Dataset items
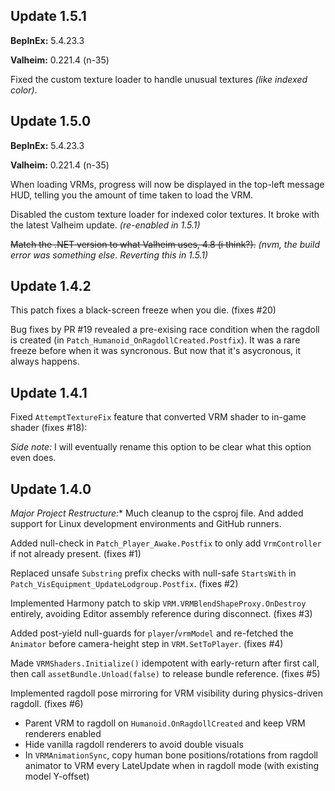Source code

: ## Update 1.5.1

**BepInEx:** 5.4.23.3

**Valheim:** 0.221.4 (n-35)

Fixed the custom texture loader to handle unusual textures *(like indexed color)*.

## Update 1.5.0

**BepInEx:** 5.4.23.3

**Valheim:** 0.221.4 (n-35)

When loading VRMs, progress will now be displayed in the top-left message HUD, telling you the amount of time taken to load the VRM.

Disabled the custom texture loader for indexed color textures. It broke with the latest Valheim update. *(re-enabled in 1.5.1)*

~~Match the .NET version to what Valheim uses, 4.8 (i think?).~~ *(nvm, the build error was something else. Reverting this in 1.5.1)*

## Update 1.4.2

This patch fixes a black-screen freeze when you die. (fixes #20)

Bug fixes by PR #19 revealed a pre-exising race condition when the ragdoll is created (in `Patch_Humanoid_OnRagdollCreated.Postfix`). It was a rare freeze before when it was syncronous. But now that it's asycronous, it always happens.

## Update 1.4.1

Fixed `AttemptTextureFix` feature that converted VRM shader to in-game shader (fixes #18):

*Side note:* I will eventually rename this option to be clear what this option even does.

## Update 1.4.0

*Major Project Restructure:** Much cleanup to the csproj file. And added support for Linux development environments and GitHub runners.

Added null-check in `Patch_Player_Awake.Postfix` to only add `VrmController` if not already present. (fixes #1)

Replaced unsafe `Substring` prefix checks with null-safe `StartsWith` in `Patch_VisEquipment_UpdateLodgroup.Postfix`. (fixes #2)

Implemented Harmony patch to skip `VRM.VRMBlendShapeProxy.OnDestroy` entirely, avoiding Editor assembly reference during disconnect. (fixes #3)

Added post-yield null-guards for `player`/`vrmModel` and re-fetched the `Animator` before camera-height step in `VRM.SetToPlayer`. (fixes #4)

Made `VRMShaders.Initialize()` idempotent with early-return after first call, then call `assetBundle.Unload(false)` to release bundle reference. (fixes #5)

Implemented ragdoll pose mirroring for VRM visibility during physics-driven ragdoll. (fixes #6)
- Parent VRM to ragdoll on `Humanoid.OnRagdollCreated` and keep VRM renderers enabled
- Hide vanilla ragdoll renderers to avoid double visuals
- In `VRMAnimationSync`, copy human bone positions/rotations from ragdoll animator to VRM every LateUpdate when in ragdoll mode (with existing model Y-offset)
* * *
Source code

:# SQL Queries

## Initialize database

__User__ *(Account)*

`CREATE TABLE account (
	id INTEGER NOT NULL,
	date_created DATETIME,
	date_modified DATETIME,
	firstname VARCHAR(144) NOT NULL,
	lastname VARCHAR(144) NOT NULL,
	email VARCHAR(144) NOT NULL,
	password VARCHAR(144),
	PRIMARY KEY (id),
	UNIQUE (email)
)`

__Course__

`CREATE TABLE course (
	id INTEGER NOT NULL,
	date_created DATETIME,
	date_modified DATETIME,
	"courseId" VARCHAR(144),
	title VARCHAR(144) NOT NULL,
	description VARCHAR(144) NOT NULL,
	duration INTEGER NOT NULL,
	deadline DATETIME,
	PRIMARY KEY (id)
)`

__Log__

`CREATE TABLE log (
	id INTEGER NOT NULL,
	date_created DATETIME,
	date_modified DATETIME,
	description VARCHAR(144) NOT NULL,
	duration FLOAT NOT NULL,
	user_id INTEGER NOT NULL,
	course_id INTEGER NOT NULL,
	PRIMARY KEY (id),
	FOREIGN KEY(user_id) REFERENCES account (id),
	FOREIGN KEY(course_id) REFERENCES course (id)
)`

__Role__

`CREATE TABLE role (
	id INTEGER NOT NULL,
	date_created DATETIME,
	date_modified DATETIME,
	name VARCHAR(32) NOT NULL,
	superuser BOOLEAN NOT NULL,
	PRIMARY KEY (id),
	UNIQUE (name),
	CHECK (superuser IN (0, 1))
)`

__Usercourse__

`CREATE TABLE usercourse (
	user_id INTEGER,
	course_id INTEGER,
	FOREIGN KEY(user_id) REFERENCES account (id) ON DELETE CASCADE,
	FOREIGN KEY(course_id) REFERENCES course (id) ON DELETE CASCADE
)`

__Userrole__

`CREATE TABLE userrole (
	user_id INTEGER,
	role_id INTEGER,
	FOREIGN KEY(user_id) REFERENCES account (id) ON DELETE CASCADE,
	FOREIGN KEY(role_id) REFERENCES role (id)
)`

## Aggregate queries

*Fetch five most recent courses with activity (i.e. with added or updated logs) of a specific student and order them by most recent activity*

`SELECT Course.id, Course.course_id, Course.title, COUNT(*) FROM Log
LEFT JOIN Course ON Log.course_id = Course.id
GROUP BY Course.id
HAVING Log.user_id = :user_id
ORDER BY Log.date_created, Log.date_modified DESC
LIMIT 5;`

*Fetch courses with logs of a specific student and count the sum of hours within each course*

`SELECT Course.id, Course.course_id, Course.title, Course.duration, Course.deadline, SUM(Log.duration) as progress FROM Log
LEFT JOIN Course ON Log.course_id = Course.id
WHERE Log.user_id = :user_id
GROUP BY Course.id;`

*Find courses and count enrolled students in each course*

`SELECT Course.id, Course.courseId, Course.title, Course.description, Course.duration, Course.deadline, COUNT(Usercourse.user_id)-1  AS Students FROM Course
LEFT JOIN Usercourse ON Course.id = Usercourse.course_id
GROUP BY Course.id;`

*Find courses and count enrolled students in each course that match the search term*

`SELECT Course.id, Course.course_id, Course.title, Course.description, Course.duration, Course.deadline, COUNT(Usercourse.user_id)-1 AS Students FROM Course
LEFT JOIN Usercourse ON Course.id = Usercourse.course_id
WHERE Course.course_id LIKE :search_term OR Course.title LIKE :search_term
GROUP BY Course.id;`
==
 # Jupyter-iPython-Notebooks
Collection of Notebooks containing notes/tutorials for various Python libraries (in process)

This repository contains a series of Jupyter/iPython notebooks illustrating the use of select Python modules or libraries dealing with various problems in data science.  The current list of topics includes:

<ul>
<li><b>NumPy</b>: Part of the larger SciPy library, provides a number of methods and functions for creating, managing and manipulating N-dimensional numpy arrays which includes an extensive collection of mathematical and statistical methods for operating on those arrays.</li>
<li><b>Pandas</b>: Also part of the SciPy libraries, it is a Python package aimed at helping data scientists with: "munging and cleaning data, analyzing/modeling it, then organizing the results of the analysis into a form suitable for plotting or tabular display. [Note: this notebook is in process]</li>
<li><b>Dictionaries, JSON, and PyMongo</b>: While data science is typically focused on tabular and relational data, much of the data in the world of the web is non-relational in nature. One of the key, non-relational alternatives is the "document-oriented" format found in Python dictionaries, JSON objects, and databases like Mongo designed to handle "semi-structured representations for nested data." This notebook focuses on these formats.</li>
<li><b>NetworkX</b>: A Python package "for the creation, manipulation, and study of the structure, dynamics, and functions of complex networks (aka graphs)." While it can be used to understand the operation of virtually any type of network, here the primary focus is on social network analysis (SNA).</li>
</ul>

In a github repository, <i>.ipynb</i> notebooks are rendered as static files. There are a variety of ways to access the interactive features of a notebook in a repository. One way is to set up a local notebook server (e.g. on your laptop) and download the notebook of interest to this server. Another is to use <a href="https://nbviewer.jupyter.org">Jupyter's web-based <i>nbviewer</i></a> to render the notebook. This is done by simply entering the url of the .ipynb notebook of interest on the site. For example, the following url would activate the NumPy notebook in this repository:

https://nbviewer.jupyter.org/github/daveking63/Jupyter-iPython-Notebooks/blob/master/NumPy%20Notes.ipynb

◆ Required work:
Read through the data above. Report each line that has the word "process".

◆ Answer box:
Collection of Notebooks containing notes/tutorials for various Python libraries (in process)
<li><b>Pandas</b>: Also part of the SciPy libraries, it is a Python package aimed at helping data scientists with: "munging and cleaning data, analyzing/modeling it, then organizing the results of the analysis into a form suitable for plotting or tabular display. [Note: this notebook is in process]</li>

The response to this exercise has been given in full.